The 820-acre project was launched in 2003 and featured attractive prices for landed homes. The prices of subsequent launches have risen due to the housing boom, a scarcity of land in the Klang Valley and improved accessibility after the opening of an interchange to the Elite highway.

However, the company, one of the Klang Valley’s largest builders of affordable homes, is moving up-market.

According to the company’s representative, although LBS is moving towards developing more medium-high-end to high-end properties, it will continue to develop medium-cost houses. He said this is in line with the government’s “Home For Everyone” objective, and is also one of the ways for LBS to fulfil its social responsibilities.

Even though the demand for affordable homes is expected to increase with the announcement of the new scheme, the impact on LBS’ financials may not be significant. The company estimates medium-cost houses will comprise only about 14% of LBS’ total GDV for planned launches this year.

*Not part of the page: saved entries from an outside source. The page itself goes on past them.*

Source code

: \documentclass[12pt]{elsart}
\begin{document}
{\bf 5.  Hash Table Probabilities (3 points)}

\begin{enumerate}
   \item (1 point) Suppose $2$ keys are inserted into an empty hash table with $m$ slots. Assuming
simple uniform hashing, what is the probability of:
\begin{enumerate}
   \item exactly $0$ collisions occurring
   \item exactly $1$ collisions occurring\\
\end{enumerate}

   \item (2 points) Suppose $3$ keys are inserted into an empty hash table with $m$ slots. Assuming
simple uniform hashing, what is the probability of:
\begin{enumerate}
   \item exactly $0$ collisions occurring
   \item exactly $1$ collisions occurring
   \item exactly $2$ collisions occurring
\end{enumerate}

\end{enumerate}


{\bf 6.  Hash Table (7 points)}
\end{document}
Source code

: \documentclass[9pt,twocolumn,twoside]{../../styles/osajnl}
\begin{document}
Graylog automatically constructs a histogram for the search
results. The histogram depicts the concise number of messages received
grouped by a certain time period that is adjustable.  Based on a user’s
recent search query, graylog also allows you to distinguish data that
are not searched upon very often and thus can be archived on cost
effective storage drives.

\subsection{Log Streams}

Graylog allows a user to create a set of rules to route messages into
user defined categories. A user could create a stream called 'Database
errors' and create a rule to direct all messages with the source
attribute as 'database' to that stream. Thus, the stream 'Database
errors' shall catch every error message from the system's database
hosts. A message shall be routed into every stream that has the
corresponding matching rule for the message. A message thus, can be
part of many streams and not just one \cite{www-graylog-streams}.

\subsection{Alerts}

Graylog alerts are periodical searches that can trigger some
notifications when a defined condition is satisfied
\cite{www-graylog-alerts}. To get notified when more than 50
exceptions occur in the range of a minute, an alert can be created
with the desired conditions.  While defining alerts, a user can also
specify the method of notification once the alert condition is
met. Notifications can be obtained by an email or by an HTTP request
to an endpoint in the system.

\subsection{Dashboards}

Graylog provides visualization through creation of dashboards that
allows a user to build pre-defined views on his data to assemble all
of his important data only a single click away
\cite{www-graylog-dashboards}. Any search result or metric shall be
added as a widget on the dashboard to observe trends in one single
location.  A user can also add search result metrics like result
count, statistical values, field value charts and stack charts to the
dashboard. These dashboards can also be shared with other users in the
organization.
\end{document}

While the “My First Home Scheme” will be welcomed by lower-income earners, banks — wary of a property bubble — have started to reduce their margin of financing for homes or are using more stringent internal valuation guidelines.

There are also other points to ponder.

“While it seems to be a successful campaign, the impact won’t be as much as desired,” an analyst told The Edge Financial Daily, He said that this is because there are still some things that have to be sorted out, especially with the banks which are the financiers.

“Theoretically, it will benefit property companies, as demand for affordable houses will increase. But, practically, it will not be so successful as banks have their own threshold for assessing risks,” he said.

The analyst added that there might not be an increase in the take-up rate among potential buyers earning less than RM3,000 a month.

As a guideline, banks generally allow monthly loan payments to come up to one-third of an applicant’s monthly salary.

If the applicant has other hire purchase or credit card loans to service, he or she still may not be able to afford a house, making the scheme less relevant.

“The government should raise the income threshold to include those earning below RM5,000 per month, especially for those working and living in the Klang Valley”, he said.

According to the Real Estate and Housing Developers Association (Rehda), between RM100,000 and RM220,000, one could own a terraced house in Rawang, Selangor; Kulai and Segamat in Johor; Seremban, Negri Sembilan; Bukit Katil, Melaka and Pengkalan, Perak. For between RM201,000 and RM350,000, buyers could get a terraced housein Klang, Sungai Buloh, Semenyih and Rawang in Selangor; Skudai and Johor Baru in Johor; Cheng, Melaka ; Ipoh, Perak, and Kuantan, Pahang.

The analyst’s view was echoed by Datuk Fateh Iskandar Mohamed Mansor, managing director and CEO of Glomac Bhd.

He told The Edge Financial Daily that the “My First Home Scheme” is a good one. “However, for it to be across the board is unfavourable. This is because it is really hard to find properties below RM220,000 in the big cities, especially for landed properties,” he said.

“The government should raise the threshold to include properties in the range of RM300,000 to RM350,000, and also increase the minimum income requirement to RM5,000 a month as, nowadays, a lot of young couples earn take-home income in that range [RM4,000 to RM5,000]. Thus, it will benefit more people and also more developers,” said Fateh Iskandar,

He said that, even for Glomac’s projects in Sungai Buloh and Rawang, which are considered as cheaper areas in the Klang Valley, prices start from RM300,000.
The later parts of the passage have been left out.